▶ _Recorded data_:
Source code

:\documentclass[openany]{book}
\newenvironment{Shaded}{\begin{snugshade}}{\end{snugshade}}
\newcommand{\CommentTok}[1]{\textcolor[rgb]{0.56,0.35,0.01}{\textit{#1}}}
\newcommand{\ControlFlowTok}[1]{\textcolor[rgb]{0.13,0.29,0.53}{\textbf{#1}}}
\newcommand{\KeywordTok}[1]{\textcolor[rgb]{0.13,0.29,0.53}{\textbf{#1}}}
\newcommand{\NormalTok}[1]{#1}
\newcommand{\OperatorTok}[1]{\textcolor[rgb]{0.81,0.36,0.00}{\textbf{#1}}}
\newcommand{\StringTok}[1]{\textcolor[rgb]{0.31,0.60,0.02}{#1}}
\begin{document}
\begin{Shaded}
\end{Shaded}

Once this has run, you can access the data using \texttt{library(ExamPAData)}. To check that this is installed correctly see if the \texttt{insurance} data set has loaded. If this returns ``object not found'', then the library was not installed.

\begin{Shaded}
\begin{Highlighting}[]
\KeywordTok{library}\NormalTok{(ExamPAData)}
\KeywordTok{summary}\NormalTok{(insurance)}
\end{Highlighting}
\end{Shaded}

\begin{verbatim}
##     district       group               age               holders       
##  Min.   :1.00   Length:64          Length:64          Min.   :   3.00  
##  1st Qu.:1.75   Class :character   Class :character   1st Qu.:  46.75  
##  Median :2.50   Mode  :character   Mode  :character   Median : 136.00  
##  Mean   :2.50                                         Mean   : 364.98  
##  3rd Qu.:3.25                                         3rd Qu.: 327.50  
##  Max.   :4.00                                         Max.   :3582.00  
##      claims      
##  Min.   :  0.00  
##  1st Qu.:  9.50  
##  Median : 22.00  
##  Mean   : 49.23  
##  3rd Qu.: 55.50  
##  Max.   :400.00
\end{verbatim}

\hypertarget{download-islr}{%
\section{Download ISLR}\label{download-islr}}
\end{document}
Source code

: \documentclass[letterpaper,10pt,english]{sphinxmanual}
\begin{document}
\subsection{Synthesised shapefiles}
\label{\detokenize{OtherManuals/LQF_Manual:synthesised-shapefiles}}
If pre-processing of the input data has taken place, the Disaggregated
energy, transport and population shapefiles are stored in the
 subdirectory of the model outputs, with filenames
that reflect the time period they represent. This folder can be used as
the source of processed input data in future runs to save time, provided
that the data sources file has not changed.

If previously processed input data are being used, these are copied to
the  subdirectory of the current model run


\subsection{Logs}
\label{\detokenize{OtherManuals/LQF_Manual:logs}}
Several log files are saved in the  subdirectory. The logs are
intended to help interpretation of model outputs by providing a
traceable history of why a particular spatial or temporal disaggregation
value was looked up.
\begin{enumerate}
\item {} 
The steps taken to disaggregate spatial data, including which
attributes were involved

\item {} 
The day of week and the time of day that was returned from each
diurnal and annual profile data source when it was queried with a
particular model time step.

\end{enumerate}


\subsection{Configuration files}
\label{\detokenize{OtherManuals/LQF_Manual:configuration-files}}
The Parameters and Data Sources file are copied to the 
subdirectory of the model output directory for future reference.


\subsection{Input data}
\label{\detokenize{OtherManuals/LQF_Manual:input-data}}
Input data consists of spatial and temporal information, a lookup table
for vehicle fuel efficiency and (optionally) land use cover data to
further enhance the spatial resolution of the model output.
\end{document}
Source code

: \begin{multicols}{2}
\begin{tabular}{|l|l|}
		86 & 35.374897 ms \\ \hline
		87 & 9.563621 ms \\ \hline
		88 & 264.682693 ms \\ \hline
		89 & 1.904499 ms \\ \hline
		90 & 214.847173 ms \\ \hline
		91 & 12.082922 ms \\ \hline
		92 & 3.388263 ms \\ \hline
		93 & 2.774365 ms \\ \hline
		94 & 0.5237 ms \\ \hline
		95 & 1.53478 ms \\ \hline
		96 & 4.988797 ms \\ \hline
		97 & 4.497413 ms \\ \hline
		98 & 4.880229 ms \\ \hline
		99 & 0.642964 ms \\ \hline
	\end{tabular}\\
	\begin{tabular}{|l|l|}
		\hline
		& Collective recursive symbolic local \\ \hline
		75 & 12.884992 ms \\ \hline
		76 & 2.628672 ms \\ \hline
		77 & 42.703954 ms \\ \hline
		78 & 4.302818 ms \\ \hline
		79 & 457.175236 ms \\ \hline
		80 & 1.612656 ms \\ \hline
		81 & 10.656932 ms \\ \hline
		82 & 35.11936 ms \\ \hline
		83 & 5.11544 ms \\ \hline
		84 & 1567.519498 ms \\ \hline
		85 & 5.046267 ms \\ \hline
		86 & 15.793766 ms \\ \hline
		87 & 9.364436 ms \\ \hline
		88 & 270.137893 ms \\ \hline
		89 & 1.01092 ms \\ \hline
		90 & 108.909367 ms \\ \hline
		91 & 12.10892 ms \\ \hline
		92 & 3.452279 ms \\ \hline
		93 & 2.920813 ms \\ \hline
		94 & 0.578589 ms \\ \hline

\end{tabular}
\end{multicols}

▶ _Task objective_: Could you please print the entire listing exactly?

▶ _Reply to the task_:
Source code

:\documentclass[openany]{book}
\newenvironment{Shaded}{\begin{snugshade}}{\end{snugshade}}
\newcommand{\CommentTok}[1]{\textcolor[rgb]{0.56,0.35,0.01}{\textit{#1}}}
\newcommand{\ControlFlowTok}[1]{\textcolor[rgb]{0.13,0.29,0.53}{\textbf{#1}}}
\newcommand{\KeywordTok}[1]{\textcolor[rgb]{0.13,0.29,0.53}{\textbf{#1}}}
\newcommand{\NormalTok}[1]{#1}
\newcommand{\OperatorTok}[1]{\textcolor[rgb]{0.81,0.36,0.00}{\textbf{#1}}}
\newcommand{\StringTok}[1]{\textcolor[rgb]{0.31,0.60,0.02}{#1}}
\begin{document}
\begin{Shaded}
\end{Shaded}

Once this has run, you can access the data using \texttt{library(ExamPAData)}. To check that this is installed correctly see if the \texttt{insurance} data set has loaded. If this returns ``object not found'', then the library was not installed.

\begin{Shaded}
\begin{Highlighting}[]
\KeywordTok{library}\NormalTok{(ExamPAData)}
\KeywordTok{summary}\NormalTok{(insurance)}
\end{Highlighting}
\end{Shaded}

\begin{verbatim}
##     district       group               age               holders       
##  Min.   :1.00   Length:64          Length:64          Min.   :   3.00  
##  1st Qu.:1.75   Class :character   Class :character   1st Qu.:  46.75  
##  Median :2.50   Mode  :character   Mode  :character   Median : 136.00  
##  Mean   :2.50                                         Mean   : 364.98  
##  3rd Qu.:3.25                                         3rd Qu.: 327.50  
##  Max.   :4.00                                         Max.   :3582.00  
##      claims      
##  Min.   :  0.00  
##  1st Qu.:  9.50  
##  Median : 22.00  
##  Mean   : 49.23  
##  3rd Qu.: 55.50  
##  Max.   :400.00
\end{verbatim}

\hypertarget{download-islr}{%
\section{Download ISLR}\label{download-islr}}
\end{document}
Source code

: \documentclass[letterpaper,10pt,english]{sphinxmanual}
\begin{document}
\subsection{Synthesised shapefiles}
\label{\detokenize{OtherManuals/LQF_Manual:synthesised-shapefiles}}
If pre-processing of the input data has taken place, the Disaggregated
energy, transport and population shapefiles are stored in the
 subdirectory of the model outputs, with filenames
that reflect the time period they represent. This folder can be used as
the source of processed input data in future runs to save time, provided
that the data sources file has not changed.

If previously processed input data are being used, these are copied to
the  subdirectory of the current model run


\subsection{Logs}
\label{\detokenize{OtherManuals/LQF_Manual:logs}}
Several log files are saved in the  subdirectory. The logs are
intended to help interpretation of model outputs by providing a
traceable history of why a particular spatial or temporal disaggregation
value was looked up.
\begin{enumerate}
\item {} 
The steps taken to disaggregate spatial data, including which
attributes were involved

\item {} 
The day of week and the time of day that was returned from each
diurnal and annual profile data source when it was queried with a
particular model time step.

\end{enumerate}


\subsection{Configuration files}
\label{\detokenize{OtherManuals/LQF_Manual:configuration-files}}
The Parameters and Data Sources file are copied to the 
subdirectory of the model output directory for future reference.


\subsection{Input data}
\label{\detokenize{OtherManuals/LQF_Manual:input-data}}
Input data consists of spatial and temporal information, a lookup table
for vehicle fuel efficiency and (optionally) land use cover data to
further enhance the spatial resolution of the model output.
\end{document}
Source code

: \begin{multicols}{2}
\begin{tabular}{|l|l|}
		86 & 35.374897 ms \\ \hline
		87 & 9.563621 ms \\ \hline
		88 & 264.682693 ms \\ \hline
		89 & 1.904499 ms \\ \hline
		90 & 214.847173 ms \\ \hline
		91 & 12.082922 ms \\ \hline
		92 & 3.388263 ms \\ \hline
		93 & 2.774365 ms \\ \hline
		94 & 0.5237 ms \\ \hline
		95 & 1.53478 ms \\ \hline
		96 & 4.988797 ms \\ \hline
		97 & 4.497413 ms \\ \hline
		98 & 4.880229 ms \\ \hline
		99 & 0.642964 ms \\ \hline
	\end{tabular}\\
	\begin{tabular}{|l|l|}
		\hline
		& Collective recursive symbolic local \\ \hline
		75 & 12.884992 ms \\ \hline
		76 & 2.628672 ms \\ \hline
		77 & 42.703954 ms \\ \hline
		78 & 4.302818 ms \\ \hline
		79 & 457.175236 ms \\ \hline
		80 & 1.612656 ms \\ \hline
		81 & 10.656932 ms \\ \hline
		82 & 35.11936 ms \\ \hline
		83 & 5.11544 ms \\ \hline
		84 & 1567.519498 ms \\ \hline
		85 & 5.046267 ms \\ \hline
		86 & 15.793766 ms \\ \hline
		87 & 9.364436 ms \\ \hline
		88 & 270.137893 ms \\ \hline
		89 & 1.01092 ms \\ \hline
		90 & 108.909367 ms \\ \hline
		91 & 12.10892 ms \\ \hline
		92 & 3.452279 ms \\ \hline
		93 & 2.920813 ms \\ \hline
		94 & 0.578589 ms \\ \hline

\end{tabular}
\end{multicols}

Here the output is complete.